- The paper presents an innovative two-step approach that first segments brain MRI regions and then uses visual prompts to generate detailed radiology reports.
- It leverages a modified nnU-Net model and the RadGenome-Brain MRI dataset to enhance accuracy in identifying brain structures and anomalies.
- Clinical evaluations show that AutoRG-Brain achieves performance comparable to experienced radiologists, reducing errors and improving workflow efficiency.
AutoRG-Brain: Grounded Report Generation for Brain MRI
Introduction
The paper discusses a sophisticated approach to generating radiology reports from brain MRI images called AutoRG-Brain. This system addresses challenges in radiological reporting by integrating automatic region of interest (ROI) generation with visual prompting to create detailed and accurate reports. By incorporating various components such as segmentation modules and report generation mechanisms, AutoRG-Brain aims to optimize the workflow for radiologists, potentially reducing errors in report generation and enhancing the quality of reports generated by less experienced clinicians.
System Design and Architecture
AutoRG-Brain's architecture consists of two primary components: an ROI generation module and a visual prompting guided report generation module. The system uses a segmentation module, built on a modified nnU-Net framework, to automatically generate segmentations for brain structures and anomalies across multimodal MRI inputs (Figure 1). These serve as grounded visual prompts for the subsequent report generation process.
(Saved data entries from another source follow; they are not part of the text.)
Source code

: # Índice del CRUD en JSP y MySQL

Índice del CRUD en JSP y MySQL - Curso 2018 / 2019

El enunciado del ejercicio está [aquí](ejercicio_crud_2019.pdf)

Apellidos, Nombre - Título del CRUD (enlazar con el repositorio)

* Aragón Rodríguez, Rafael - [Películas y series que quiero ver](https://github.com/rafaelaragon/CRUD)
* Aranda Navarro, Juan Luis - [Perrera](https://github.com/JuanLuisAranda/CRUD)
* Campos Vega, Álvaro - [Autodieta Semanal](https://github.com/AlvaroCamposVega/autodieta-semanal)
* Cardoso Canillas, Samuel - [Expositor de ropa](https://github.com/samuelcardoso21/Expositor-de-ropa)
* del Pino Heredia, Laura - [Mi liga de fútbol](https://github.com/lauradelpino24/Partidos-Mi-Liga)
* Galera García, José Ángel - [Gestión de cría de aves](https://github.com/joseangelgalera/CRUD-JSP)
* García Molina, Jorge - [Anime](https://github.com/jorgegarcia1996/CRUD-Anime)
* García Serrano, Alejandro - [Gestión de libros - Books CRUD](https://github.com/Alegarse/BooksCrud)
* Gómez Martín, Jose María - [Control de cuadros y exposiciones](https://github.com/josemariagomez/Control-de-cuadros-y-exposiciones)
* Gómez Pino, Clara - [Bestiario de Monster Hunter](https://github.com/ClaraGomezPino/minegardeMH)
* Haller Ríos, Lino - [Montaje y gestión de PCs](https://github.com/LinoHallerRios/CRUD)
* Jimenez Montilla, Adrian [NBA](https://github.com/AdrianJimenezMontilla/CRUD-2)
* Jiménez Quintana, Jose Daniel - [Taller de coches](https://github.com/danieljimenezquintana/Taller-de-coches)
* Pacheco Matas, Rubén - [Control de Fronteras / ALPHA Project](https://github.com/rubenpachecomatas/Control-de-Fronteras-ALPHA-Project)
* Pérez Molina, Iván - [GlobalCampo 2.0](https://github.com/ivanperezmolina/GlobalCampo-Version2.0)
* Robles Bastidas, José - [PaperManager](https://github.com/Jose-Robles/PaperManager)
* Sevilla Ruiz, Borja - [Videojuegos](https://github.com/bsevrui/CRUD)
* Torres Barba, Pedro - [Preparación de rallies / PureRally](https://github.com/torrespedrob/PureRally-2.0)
Figure 1: The architecture of our proposed AutoRG-Brain. The segmentation module (ΦSEG​) produces global brain structure and anomaly segmentations.
The prompting component enhances report specificity by directing the focus on auto-segmented regions or user-specified areas, achieving a granularity that enables contextually detailed reports. This two-pronged approach—segment first, prompt and narrate second—sets it apart from conventional systems that rely solely on global image features.
Dataset Construction
A novel dataset termed RadGenome-Brain MRI was developed specifically for this system, consisting of 3,408 region-report pairs encompassing five diseases and six MRI modalities (Figure 2). The dataset provides pixel-level segmentation and associated findings, aimed at bolstering the development and benchmarking of similar AI-assisted reporting tools.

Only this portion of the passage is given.